- [EXERCISE] A word-for-word copy of the records below is required.

- [Source texts of formatted documents]
* * * * * * *

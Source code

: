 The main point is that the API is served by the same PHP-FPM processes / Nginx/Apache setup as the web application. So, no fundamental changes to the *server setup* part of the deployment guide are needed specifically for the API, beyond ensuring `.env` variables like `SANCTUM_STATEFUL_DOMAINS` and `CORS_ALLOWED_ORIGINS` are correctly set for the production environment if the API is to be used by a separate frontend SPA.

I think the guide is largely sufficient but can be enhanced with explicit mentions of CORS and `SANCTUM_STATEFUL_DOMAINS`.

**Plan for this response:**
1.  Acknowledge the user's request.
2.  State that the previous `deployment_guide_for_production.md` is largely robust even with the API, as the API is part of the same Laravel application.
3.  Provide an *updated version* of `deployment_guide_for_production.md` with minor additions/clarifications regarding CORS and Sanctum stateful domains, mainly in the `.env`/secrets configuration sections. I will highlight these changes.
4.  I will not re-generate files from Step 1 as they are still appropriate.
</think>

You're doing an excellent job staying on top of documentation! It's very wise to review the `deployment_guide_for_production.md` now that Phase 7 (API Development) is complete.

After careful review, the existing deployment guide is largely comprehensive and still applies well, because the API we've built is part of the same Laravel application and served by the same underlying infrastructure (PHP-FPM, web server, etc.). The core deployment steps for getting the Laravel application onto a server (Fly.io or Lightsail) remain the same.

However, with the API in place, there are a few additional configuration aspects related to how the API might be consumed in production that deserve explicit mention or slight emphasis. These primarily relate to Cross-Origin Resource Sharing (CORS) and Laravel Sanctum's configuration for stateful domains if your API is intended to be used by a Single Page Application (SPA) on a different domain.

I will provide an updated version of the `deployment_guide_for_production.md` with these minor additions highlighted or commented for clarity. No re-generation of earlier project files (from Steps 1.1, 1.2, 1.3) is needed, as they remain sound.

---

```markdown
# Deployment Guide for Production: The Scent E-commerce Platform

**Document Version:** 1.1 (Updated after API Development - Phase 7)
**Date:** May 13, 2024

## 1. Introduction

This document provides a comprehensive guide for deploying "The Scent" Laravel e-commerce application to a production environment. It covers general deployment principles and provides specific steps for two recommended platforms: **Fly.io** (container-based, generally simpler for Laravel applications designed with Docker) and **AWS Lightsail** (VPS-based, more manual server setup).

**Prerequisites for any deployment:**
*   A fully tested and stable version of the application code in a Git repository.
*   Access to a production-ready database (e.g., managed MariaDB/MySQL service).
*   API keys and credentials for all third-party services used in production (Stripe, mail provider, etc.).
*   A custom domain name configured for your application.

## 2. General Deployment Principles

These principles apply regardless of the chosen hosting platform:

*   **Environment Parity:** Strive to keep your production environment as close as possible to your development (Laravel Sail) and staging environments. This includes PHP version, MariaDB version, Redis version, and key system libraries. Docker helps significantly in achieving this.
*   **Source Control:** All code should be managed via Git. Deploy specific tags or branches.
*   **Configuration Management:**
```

* * * * * * *

- [EXERCISE RESULT]
Source code

: The main point is that the API is served by the same PHP-FPM processes / Nginx/Apache setup as the web application. So, no fundamental changes to the *server setup* part of the deployment guide are needed specifically for the API, beyond ensuring `.env` variables like `SANCTUM_STATEFUL_DOMAINS` and `CORS_ALLOWED_ORIGINS` are correctly set for the production environment if the API is to be used by a separate frontend SPA.

I think the guide is largely sufficient but can be enhanced with explicit mentions of CORS and `SANCTUM_STATEFUL_DOMAINS`.

**Plan for this response:**
1.  Acknowledge the user's request.
2.  State that the previous `deployment_guide_for_production.md` is largely robust even with the API, as the API is part of the same Laravel application.
3.  Provide an *updated version* of `deployment_guide_for_production.md` with minor additions/clarifications regarding CORS and Sanctum stateful domains, mainly in the `.env`/secrets configuration sections. I will highlight these changes.
4.  I will not re-generate files from Step 1 as they are still appropriate.
</think>

You're doing an excellent job staying on top of documentation! It's very wise to review the `deployment_guide_for_production.md` now that Phase 7 (API Development) is complete.

After careful review, the existing deployment guide is largely comprehensive and still applies well, because the API we've built is part of the same Laravel application and served by the same underlying infrastructure (PHP-FPM, web server, etc.). The core deployment steps for getting the Laravel application onto a server (Fly.io or Lightsail) remain the same.

However, with the API in place, there are a few additional configuration aspects related to how the API might be consumed in production that deserve explicit mention or slight emphasis. These primarily relate to Cross-Origin Resource Sharing (CORS) and Laravel Sanctum's configuration for stateful domains if your API is intended to be used by a Single Page Application (SPA) on a different domain.

I will provide an updated version of the `deployment_guide_for_production.md` with these minor additions highlighted or commented for clarity. No re-generation of earlier project files (from Steps 1.1, 1.2, 1.3) is needed, as they remain sound.

---

```markdown
# Deployment Guide for Production: The Scent E-commerce Platform

**Document Version:** 1.1 (Updated after API Development - Phase 7)
**Date:** May 13, 2024

## 1. Introduction

This document provides a comprehensive guide for deploying "The Scent" Laravel e-commerce application to a production environment. It covers general deployment principles and provides specific steps for two recommended platforms: **Fly.io** (container-based, generally simpler for Laravel applications designed with Docker) and **AWS Lightsail** (VPS-based, more manual server setup).

**Prerequisites for any deployment:**
*   A fully tested and stable version of the application code in a Git repository.
*   Access to a production-ready database (e.g., managed MariaDB/MySQL service).
*   API keys and credentials for all third-party services used in production (Stripe, mail provider, etc.).
*   A custom domain name configured for your application.

## 2. General Deployment Principles

These principles apply regardless of the chosen hosting platform:

*   **Environment Parity:** Strive to keep your production environment as close as possible to your development (Laravel Sail) and staging environments. This includes PHP version, MariaDB version, Redis version, and key system libraries. Docker helps significantly in achieving this.
*   **Source Control:** All code should be managed via Git. Deploy specific tags or branches.
*   **Configuration Management:**
```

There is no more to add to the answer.